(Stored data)
════════════════════
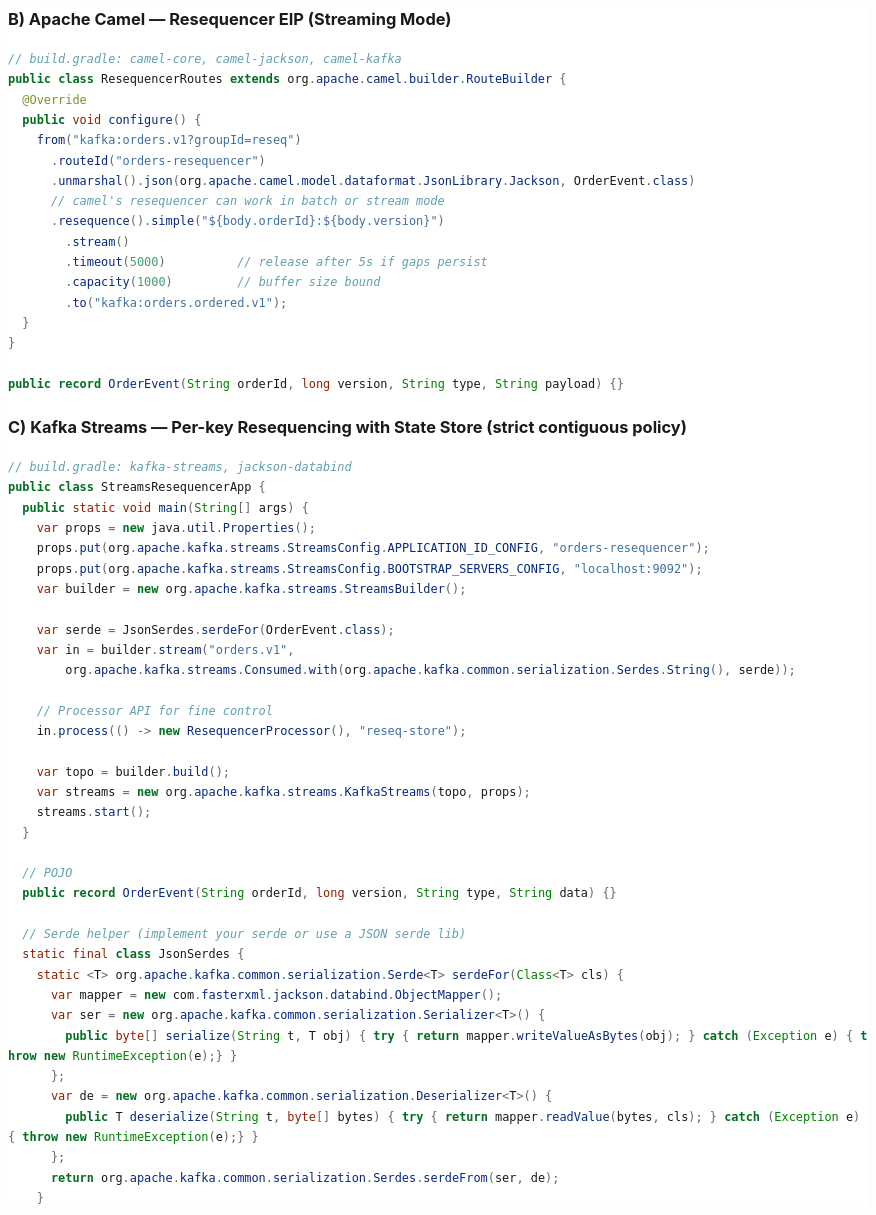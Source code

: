 ### B) Apache Camel — Resequencer EIP (Streaming Mode)

```java
// build.gradle: camel-core, camel-jackson, camel-kafka
public class ResequencerRoutes extends org.apache.camel.builder.RouteBuilder {
  @Override
  public void configure() {
    from("kafka:orders.v1?groupId=reseq")
      .routeId("orders-resequencer")
      .unmarshal().json(org.apache.camel.model.dataformat.JsonLibrary.Jackson, OrderEvent.class)
      // camel's resequencer can work in batch or stream mode
      .resequence().simple("${body.orderId}:${body.version}")
        .stream()
        .timeout(5000)          // release after 5s if gaps persist
        .capacity(1000)         // buffer size bound
        .to("kafka:orders.ordered.v1");
  }
}

public record OrderEvent(String orderId, long version, String type, String payload) {}
```

### C) Kafka Streams — Per-key Resequencing with State Store (strict contiguous policy)

```java
// build.gradle: kafka-streams, jackson-databind
public class StreamsResequencerApp {
  public static void main(String[] args) {
    var props = new java.util.Properties();
    props.put(org.apache.kafka.streams.StreamsConfig.APPLICATION_ID_CONFIG, "orders-resequencer");
    props.put(org.apache.kafka.streams.StreamsConfig.BOOTSTRAP_SERVERS_CONFIG, "localhost:9092");
    var builder = new org.apache.kafka.streams.StreamsBuilder();

    var serde = JsonSerdes.serdeFor(OrderEvent.class);
    var in = builder.stream("orders.v1",
        org.apache.kafka.streams.Consumed.with(org.apache.kafka.common.serialization.Serdes.String(), serde));

    // Processor API for fine control
    in.process(() -> new ResequencerProcessor(), "reseq-store");

    var topo = builder.build();
    var streams = new org.apache.kafka.streams.KafkaStreams(topo, props);
    streams.start();
  }

  // POJO
  public record OrderEvent(String orderId, long version, String type, String data) {}

  // Serde helper (implement your serde or use a JSON serde lib)
  static final class JsonSerdes {
    static <T> org.apache.kafka.common.serialization.Serde<T> serdeFor(Class<T> cls) {
      var mapper = new com.fasterxml.jackson.databind.ObjectMapper();
      var ser = new org.apache.kafka.common.serialization.Serializer<T>() {
        public byte[] serialize(String t, T obj) { try { return mapper.writeValueAsBytes(obj); } catch (Exception e) { throw new RuntimeException(e);} }
      };
      var de = new org.apache.kafka.common.serialization.Deserializer<T>() {
        public T deserialize(String t, byte[] bytes) { try { return mapper.readValue(bytes, cls); } catch (Exception e) { throw new RuntimeException(e);} }
      };
      return org.apache.kafka.common.serialization.Serdes.serdeFrom(ser, de);
    }
```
════════════════════
◆ Directions
Reproduce every line above as written, skipping pictures.

◆ Task result
Source code

: ### B) Apache Camel — Resequencer EIP (Streaming Mode)

```java
// build.gradle: camel-core, camel-jackson, camel-kafka
public class ResequencerRoutes extends org.apache.camel.builder.RouteBuilder {
  @Override
  public void configure() {
    from("kafka:orders.v1?groupId=reseq")
      .routeId("orders-resequencer")
      .unmarshal().json(org.apache.camel.model.dataformat.JsonLibrary.Jackson, OrderEvent.class)
      // camel's resequencer can work in batch or stream mode
      .resequence().simple("${body.orderId}:${body.version}")
        .stream()
        .timeout(5000)          // release after 5s if gaps persist
        .capacity(1000)         // buffer size bound
        .to("kafka:orders.ordered.v1");
  }
}

public record OrderEvent(String orderId, long version, String type, String payload) {}
```

### C) Kafka Streams — Per-key Resequencing with State Store (strict contiguous policy)

```java
// build.gradle: kafka-streams, jackson-databind
public class StreamsResequencerApp {
  public static void main(String[] args) {
    var props = new java.util.Properties();
    props.put(org.apache.kafka.streams.StreamsConfig.APPLICATION_ID_CONFIG, "orders-resequencer");
    props.put(org.apache.kafka.streams.StreamsConfig.BOOTSTRAP_SERVERS_CONFIG, "localhost:9092");
    var builder = new org.apache.kafka.streams.StreamsBuilder();

    var serde = JsonSerdes.serdeFor(OrderEvent.class);
    var in = builder.stream("orders.v1",
        org.apache.kafka.streams.Consumed.with(org.apache.kafka.common.serialization.Serdes.String(), serde));

    // Processor API for fine control
    in.process(() -> new ResequencerProcessor(), "reseq-store");

    var topo = builder.build();
    var streams = new org.apache.kafka.streams.KafkaStreams(topo, props);
    streams.start();
  }

  // POJO
  public record OrderEvent(String orderId, long version, String type, String data) {}

  // Serde helper (implement your serde or use a JSON serde lib)
  static final class JsonSerdes {
    static <T> org.apache.kafka.common.serialization.Serde<T> serdeFor(Class<T> cls) {
      var mapper = new com.fasterxml.jackson.databind.ObjectMapper();
      var ser = new org.apache.kafka.common.serialization.Serializer<T>() {
        public byte[] serialize(String t, T obj) { try { return mapper.writeValueAsBytes(obj); } catch (Exception e) { throw new RuntimeException(e);} }
      };
      var de = new org.apache.kafka.common.serialization.Deserializer<T>() {
        public T deserialize(String t, byte[] bytes) { try { return mapper.readValue(bytes, cls); } catch (Exception e) { throw new RuntimeException(e);} }
      };
      return org.apache.kafka.common.serialization.Serdes.serdeFrom(ser, de);
    }
```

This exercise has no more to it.